■ YOUR GOAL ■
Word-for-word transcription is needed for all of the entries.

■ SOURCE INFORMATION ■
******
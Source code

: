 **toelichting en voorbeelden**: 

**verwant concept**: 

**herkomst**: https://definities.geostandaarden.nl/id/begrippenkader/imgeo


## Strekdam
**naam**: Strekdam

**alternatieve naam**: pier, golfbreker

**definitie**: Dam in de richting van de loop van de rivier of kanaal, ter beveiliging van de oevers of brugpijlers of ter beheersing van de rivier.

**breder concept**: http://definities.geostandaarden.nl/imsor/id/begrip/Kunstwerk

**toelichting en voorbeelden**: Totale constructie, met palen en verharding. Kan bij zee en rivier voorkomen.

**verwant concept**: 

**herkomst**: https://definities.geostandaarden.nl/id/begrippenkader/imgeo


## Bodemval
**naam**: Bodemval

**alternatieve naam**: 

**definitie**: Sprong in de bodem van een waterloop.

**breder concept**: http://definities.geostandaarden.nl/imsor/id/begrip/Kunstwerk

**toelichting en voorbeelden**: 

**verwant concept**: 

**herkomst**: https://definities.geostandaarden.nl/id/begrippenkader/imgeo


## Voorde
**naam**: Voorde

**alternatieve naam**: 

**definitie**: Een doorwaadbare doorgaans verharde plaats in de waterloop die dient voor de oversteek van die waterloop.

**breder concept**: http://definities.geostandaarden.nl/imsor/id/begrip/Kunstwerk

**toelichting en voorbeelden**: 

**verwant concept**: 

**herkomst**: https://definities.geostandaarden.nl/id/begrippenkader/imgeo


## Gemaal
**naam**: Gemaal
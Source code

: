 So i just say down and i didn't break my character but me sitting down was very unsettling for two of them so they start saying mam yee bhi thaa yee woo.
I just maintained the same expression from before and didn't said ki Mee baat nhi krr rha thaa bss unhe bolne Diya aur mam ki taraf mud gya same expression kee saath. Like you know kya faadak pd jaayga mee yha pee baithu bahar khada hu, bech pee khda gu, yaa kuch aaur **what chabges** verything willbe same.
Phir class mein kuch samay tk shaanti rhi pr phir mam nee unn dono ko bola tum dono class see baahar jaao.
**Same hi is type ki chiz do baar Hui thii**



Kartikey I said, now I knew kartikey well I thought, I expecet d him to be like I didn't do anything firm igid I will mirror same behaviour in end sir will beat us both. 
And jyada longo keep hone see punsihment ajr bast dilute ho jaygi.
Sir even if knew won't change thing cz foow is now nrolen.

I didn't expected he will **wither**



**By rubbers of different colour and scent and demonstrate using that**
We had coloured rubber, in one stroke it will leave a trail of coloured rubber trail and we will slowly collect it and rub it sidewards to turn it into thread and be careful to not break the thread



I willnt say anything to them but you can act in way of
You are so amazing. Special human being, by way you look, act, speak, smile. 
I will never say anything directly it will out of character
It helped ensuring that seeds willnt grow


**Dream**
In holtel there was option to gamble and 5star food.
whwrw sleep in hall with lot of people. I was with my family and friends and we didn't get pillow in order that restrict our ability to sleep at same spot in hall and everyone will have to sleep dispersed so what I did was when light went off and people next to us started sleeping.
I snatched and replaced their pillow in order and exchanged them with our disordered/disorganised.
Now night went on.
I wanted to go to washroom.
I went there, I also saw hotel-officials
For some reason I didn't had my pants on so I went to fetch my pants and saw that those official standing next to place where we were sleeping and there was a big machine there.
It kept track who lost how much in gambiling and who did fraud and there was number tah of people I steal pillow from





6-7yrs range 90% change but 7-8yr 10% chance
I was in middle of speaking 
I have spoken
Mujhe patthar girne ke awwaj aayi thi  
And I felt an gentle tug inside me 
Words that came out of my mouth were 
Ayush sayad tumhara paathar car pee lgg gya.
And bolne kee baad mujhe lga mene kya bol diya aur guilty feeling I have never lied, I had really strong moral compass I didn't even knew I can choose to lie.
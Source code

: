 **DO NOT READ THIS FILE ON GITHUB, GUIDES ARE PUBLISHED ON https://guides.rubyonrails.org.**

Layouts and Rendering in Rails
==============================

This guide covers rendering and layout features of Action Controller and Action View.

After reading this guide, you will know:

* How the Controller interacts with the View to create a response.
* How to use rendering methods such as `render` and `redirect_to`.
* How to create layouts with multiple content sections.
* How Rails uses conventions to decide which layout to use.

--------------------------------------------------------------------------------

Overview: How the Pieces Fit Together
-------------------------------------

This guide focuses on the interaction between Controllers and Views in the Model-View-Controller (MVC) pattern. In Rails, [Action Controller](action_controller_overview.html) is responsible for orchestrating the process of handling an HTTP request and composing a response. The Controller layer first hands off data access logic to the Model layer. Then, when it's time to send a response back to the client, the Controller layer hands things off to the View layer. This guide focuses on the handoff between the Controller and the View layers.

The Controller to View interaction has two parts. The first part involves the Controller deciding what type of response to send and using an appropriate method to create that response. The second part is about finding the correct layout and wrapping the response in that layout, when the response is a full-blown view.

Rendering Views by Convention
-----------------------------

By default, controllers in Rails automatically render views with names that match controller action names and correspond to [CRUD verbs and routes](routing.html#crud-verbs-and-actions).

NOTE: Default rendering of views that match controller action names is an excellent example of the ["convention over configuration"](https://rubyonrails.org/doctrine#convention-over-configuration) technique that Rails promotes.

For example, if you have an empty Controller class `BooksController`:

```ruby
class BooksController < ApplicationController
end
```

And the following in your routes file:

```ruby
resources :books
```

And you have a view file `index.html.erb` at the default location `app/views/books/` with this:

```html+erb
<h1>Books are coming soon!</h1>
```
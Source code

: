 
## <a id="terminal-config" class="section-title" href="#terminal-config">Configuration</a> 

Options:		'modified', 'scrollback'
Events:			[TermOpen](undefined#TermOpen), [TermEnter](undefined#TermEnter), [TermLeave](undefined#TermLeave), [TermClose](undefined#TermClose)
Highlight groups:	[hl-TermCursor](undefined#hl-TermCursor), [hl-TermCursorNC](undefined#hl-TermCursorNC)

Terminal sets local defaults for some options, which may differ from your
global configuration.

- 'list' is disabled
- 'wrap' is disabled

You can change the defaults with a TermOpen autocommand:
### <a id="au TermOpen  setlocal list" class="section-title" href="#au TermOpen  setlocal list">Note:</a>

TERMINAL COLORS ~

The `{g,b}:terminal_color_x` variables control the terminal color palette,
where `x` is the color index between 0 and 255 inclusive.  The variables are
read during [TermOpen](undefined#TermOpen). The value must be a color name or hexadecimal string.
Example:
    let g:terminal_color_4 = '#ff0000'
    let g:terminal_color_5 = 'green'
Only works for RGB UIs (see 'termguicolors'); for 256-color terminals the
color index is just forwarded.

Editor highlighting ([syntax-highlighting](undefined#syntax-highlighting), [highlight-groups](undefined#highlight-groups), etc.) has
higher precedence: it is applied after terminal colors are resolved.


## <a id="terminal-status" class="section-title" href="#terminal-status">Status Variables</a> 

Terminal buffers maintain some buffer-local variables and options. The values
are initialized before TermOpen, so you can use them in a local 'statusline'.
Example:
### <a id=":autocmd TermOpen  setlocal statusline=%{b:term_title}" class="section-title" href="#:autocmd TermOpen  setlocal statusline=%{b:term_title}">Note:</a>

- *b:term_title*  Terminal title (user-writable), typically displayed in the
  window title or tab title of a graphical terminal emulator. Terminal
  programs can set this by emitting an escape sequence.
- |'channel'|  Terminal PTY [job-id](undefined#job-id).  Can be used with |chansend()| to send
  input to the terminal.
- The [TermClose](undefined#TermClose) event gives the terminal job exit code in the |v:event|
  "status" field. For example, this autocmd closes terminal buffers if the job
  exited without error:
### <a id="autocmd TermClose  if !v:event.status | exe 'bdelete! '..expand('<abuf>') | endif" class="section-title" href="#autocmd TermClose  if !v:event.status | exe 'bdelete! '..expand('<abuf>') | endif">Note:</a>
******
■ EXERCISE ANSWER ■
Source code

: **toelichting en voorbeelden**: 

**verwant concept**: 

**herkomst**: https://definities.geostandaarden.nl/id/begrippenkader/imgeo


## Strekdam
**naam**: Strekdam

**alternatieve naam**: pier, golfbreker

**definitie**: Dam in de richting van de loop van de rivier of kanaal, ter beveiliging van de oevers of brugpijlers of ter beheersing van de rivier.

**breder concept**: http://definities.geostandaarden.nl/imsor/id/begrip/Kunstwerk

**toelichting en voorbeelden**: Totale constructie, met palen en verharding. Kan bij zee en rivier voorkomen.

**verwant concept**: 

**herkomst**: https://definities.geostandaarden.nl/id/begrippenkader/imgeo


## Bodemval
**naam**: Bodemval

**alternatieve naam**: 

**definitie**: Sprong in de bodem van een waterloop.

**breder concept**: http://definities.geostandaarden.nl/imsor/id/begrip/Kunstwerk

**toelichting en voorbeelden**: 

**verwant concept**: 

**herkomst**: https://definities.geostandaarden.nl/id/begrippenkader/imgeo


## Voorde
**naam**: Voorde

**alternatieve naam**: 

**definitie**: Een doorwaadbare doorgaans verharde plaats in de waterloop die dient voor de oversteek van die waterloop.

**breder concept**: http://definities.geostandaarden.nl/imsor/id/begrip/Kunstwerk

**toelichting en voorbeelden**: 

**verwant concept**: 

**herkomst**: https://definities.geostandaarden.nl/id/begrippenkader/imgeo


## Gemaal
**naam**: Gemaal
Source code

: So i just say down and i didn't break my character but me sitting down was very unsettling for two of them so they start saying mam yee bhi thaa yee woo.
I just maintained the same expression from before and didn't said ki Mee baat nhi krr rha thaa bss unhe bolne Diya aur mam ki taraf mud gya same expression kee saath. Like you know kya faadak pd jaayga mee yha pee baithu bahar khada hu, bech pee khda gu, yaa kuch aaur **what chabges** verything willbe same.
Phir class mein kuch samay tk shaanti rhi pr phir mam nee unn dono ko bola tum dono class see baahar jaao.
**Same hi is type ki chiz do baar Hui thii**



Kartikey I said, now I knew kartikey well I thought, I expecet d him to be like I didn't do anything firm igid I will mirror same behaviour in end sir will beat us both. 
And jyada longo keep hone see punsihment ajr bast dilute ho jaygi.
Sir even if knew won't change thing cz foow is now nrolen.

I didn't expected he will **wither**



**By rubbers of different colour and scent and demonstrate using that**
We had coloured rubber, in one stroke it will leave a trail of coloured rubber trail and we will slowly collect it and rub it sidewards to turn it into thread and be careful to not break the thread



I willnt say anything to them but you can act in way of
You are so amazing. Special human being, by way you look, act, speak, smile. 
I will never say anything directly it will out of character
It helped ensuring that seeds willnt grow


**Dream**
In holtel there was option to gamble and 5star food.
whwrw sleep in hall with lot of people. I was with my family and friends and we didn't get pillow in order that restrict our ability to sleep at same spot in hall and everyone will have to sleep dispersed so what I did was when light went off and people next to us started sleeping.
I snatched and replaced their pillow in order and exchanged them with our disordered/disorganised.
Now night went on.
I wanted to go to washroom.
I went there, I also saw hotel-officials
For some reason I didn't had my pants on so I went to fetch my pants and saw that those official standing next to place where we were sleeping and there was a big machine there.
It kept track who lost how much in gambiling and who did fraud and there was number tah of people I steal pillow from





6-7yrs range 90% change but 7-8yr 10% chance
I was in middle of speaking 
I have spoken
Mujhe patthar girne ke awwaj aayi thi  
And I felt an gentle tug inside me 
Words that came out of my mouth were 
Ayush sayad tumhara paathar car pee lgg gya.
And bolne kee baad mujhe lga mene kya bol diya aur guilty feeling I have never lied, I had really strong moral compass I didn't even knew I can choose to lie.
Source code

: **DO NOT READ THIS FILE ON GITHUB, GUIDES ARE PUBLISHED ON https://guides.rubyonrails.org.**

Layouts and Rendering in Rails
==============================

This guide covers rendering and layout features of Action Controller and Action View.

After reading this guide, you will know:

* How the Controller interacts with the View to create a response.
* How to use rendering methods such as `render` and `redirect_to`.
* How to create layouts with multiple content sections.
* How Rails uses conventions to decide which layout to use.

--------------------------------------------------------------------------------

Overview: How the Pieces Fit Together
-------------------------------------

This guide focuses on the interaction between Controllers and Views in the Model-View-Controller (MVC) pattern. In Rails, [Action Controller](action_controller_overview.html) is responsible for orchestrating the process of handling an HTTP request and composing a response. The Controller layer first hands off data access logic to the Model layer. Then, when it's time to send a response back to the client, the Controller layer hands things off to the View layer. This guide focuses on the handoff between the Controller and the View layers.

The Controller to View interaction has two parts. The first part involves the Controller deciding what type of response to send and using an appropriate method to create that response. The second part is about finding the correct layout and wrapping the response in that layout, when the response is a full-blown view.

Rendering Views by Convention
-----------------------------

By default, controllers in Rails automatically render views with names that match controller action names and correspond to [CRUD verbs and routes](routing.html#crud-verbs-and-actions).

NOTE: Default rendering of views that match controller action names is an excellent example of the ["convention over configuration"](https://rubyonrails.org/doctrine#convention-over-configuration) technique that Rails promotes.

For example, if you have an empty Controller class `BooksController`:

```ruby
class BooksController < ApplicationController
end
```

And the following in your routes file:

```ruby
resources :books
```

And you have a view file `index.html.erb` at the default location `app/views/books/` with this:

```html+erb
<h1>Books are coming soon!</h1>
```
Source code

: 
## <a id="terminal-config" class="section-title" href="#terminal-config">Configuration</a> 

Options:		'modified', 'scrollback'
Events:			[TermOpen](undefined#TermOpen), [TermEnter](undefined#TermEnter), [TermLeave](undefined#TermLeave), [TermClose](undefined#TermClose)
Highlight groups:	[hl-TermCursor](undefined#hl-TermCursor), [hl-TermCursorNC](undefined#hl-TermCursorNC)

Terminal sets local defaults for some options, which may differ from your
global configuration.

- 'list' is disabled
- 'wrap' is disabled

You can change the defaults with a TermOpen autocommand:
### <a id="au TermOpen  setlocal list" class="section-title" href="#au TermOpen  setlocal list">Note:</a>

TERMINAL COLORS ~

The `{g,b}:terminal_color_x` variables control the terminal color palette,
where `x` is the color index between 0 and 255 inclusive.  The variables are
read during [TermOpen](undefined#TermOpen). The value must be a color name or hexadecimal string.
Example:
    let g:terminal_color_4 = '#ff0000'
    let g:terminal_color_5 = 'green'
Only works for RGB UIs (see 'termguicolors'); for 256-color terminals the
color index is just forwarded.

Editor highlighting ([syntax-highlighting](undefined#syntax-highlighting), [highlight-groups](undefined#highlight-groups), etc.) has
higher precedence: it is applied after terminal colors are resolved.


## <a id="terminal-status" class="section-title" href="#terminal-status">Status Variables</a> 

Terminal buffers maintain some buffer-local variables and options. The values
are initialized before TermOpen, so you can use them in a local 'statusline'.
Example:
### <a id=":autocmd TermOpen  setlocal statusline=%{b:term_title}" class="section-title" href="#:autocmd TermOpen  setlocal statusline=%{b:term_title}">Note:</a>

- *b:term_title*  Terminal title (user-writable), typically displayed in the
  window title or tab title of a graphical terminal emulator. Terminal
  programs can set this by emitting an escape sequence.
- |'channel'|  Terminal PTY [job-id](undefined#job-id).  Can be used with |chansend()| to send
  input to the terminal.
- The [TermClose](undefined#TermClose) event gives the terminal job exit code in the |v:event|
  "status" field. For example, this autocmd closes terminal buffers if the job
  exited without error:
### <a id="autocmd TermClose  if !v:event.status | exe 'bdelete! '..expand('<abuf>') | endif" class="section-title" href="#autocmd TermClose  if !v:event.status | exe 'bdelete! '..expand('<abuf>') | endif">Note:</a>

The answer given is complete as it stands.